Report the number of lines in the records below that hold "linebreak", and leave out everything else.

Data supplied ::
--- START ---
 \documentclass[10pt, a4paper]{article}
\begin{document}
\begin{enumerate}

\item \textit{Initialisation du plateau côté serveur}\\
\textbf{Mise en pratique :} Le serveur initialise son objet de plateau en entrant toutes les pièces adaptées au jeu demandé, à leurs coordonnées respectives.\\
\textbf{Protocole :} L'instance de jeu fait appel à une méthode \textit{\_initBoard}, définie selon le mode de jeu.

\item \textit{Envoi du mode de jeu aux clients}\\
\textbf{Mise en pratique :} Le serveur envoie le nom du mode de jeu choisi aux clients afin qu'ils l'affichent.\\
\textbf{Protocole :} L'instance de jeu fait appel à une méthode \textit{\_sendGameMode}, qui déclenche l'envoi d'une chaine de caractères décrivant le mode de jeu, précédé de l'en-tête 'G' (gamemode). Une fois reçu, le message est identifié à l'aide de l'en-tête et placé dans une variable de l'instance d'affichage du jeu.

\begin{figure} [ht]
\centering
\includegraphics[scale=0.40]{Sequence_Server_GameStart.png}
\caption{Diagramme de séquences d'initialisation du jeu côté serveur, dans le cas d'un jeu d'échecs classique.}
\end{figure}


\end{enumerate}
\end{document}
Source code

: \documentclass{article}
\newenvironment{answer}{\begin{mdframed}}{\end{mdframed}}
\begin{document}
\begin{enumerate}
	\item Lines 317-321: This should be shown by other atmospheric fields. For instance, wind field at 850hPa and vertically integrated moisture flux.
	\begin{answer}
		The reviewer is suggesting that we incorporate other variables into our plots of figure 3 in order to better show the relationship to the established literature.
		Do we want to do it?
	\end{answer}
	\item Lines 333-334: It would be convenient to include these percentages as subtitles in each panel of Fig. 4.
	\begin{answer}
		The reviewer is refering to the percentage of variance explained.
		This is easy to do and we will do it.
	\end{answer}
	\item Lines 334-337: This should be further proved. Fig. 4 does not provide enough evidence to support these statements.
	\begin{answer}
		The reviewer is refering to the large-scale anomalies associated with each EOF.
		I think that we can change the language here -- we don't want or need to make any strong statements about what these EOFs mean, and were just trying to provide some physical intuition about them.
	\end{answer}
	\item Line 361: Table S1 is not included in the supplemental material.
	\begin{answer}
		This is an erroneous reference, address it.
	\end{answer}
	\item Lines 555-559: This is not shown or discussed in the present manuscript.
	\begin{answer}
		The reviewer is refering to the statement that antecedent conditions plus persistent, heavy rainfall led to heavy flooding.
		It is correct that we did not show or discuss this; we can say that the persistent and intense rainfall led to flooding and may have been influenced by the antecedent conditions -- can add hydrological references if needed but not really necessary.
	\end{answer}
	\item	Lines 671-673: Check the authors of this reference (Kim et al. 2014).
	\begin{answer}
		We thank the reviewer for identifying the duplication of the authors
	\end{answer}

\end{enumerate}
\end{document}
--- END ---
--- START ---
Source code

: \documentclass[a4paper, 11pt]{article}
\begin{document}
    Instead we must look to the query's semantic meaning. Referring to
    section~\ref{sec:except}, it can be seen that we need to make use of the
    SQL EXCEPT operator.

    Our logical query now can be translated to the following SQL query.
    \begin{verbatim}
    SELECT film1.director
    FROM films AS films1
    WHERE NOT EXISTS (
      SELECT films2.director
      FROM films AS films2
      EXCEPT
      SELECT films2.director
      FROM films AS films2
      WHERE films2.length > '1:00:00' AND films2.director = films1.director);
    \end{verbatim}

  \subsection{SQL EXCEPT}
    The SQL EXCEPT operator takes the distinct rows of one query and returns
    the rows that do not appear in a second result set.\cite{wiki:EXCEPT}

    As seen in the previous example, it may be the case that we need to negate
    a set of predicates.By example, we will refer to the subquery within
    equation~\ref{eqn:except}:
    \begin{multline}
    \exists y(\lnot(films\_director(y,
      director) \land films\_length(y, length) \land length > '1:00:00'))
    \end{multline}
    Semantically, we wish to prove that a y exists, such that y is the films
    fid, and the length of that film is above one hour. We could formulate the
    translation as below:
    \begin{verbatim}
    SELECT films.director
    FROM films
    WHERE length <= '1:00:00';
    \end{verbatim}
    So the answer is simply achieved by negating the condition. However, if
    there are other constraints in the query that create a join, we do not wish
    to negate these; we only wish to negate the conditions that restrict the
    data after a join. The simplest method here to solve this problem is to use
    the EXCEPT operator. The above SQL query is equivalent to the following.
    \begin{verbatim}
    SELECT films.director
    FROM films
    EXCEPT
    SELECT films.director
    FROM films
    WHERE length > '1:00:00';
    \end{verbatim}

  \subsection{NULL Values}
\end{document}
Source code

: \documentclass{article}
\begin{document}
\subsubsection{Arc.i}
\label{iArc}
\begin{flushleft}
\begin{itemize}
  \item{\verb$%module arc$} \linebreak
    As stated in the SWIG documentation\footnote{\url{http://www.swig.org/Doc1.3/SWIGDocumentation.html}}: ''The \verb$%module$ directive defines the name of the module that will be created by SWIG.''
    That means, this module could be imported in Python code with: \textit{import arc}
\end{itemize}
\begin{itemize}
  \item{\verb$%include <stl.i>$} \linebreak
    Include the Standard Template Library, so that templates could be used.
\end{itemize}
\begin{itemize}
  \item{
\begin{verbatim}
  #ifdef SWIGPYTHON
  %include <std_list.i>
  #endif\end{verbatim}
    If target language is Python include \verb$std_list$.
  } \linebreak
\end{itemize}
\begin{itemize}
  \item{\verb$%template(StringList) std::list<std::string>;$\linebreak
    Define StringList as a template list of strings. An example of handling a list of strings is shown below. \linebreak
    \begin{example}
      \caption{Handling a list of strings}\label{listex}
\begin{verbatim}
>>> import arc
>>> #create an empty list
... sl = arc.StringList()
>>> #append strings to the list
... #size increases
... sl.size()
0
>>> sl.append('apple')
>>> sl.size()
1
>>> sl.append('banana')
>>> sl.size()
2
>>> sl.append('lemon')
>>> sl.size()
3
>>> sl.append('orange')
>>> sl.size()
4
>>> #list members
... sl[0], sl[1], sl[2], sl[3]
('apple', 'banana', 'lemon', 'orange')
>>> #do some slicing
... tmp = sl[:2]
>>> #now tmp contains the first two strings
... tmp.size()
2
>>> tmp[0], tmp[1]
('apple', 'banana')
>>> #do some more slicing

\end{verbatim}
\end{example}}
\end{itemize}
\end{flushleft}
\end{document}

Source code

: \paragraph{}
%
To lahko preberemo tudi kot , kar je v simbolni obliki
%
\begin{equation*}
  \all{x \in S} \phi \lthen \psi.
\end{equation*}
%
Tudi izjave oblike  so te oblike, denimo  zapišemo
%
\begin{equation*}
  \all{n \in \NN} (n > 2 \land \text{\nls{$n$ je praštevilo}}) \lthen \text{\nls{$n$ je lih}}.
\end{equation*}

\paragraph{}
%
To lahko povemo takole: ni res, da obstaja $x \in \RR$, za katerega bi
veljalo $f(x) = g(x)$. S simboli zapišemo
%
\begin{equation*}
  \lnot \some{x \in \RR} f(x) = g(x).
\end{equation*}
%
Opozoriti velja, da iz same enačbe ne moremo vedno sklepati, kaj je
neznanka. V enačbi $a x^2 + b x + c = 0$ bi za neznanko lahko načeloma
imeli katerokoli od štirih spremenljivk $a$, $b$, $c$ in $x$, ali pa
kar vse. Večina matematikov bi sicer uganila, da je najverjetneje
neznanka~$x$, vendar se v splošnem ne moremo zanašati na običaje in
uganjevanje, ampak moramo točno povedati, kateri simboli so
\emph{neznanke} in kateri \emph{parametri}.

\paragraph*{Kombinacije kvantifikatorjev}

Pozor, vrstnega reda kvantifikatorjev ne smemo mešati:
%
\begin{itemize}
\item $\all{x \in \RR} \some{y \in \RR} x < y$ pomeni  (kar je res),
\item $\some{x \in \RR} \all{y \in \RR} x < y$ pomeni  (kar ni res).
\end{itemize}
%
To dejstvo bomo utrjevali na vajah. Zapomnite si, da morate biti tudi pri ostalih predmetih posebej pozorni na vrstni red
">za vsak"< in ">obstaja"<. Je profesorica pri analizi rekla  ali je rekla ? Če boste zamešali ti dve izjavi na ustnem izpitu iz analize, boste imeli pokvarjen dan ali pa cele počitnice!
--- END ---
Task response :: 5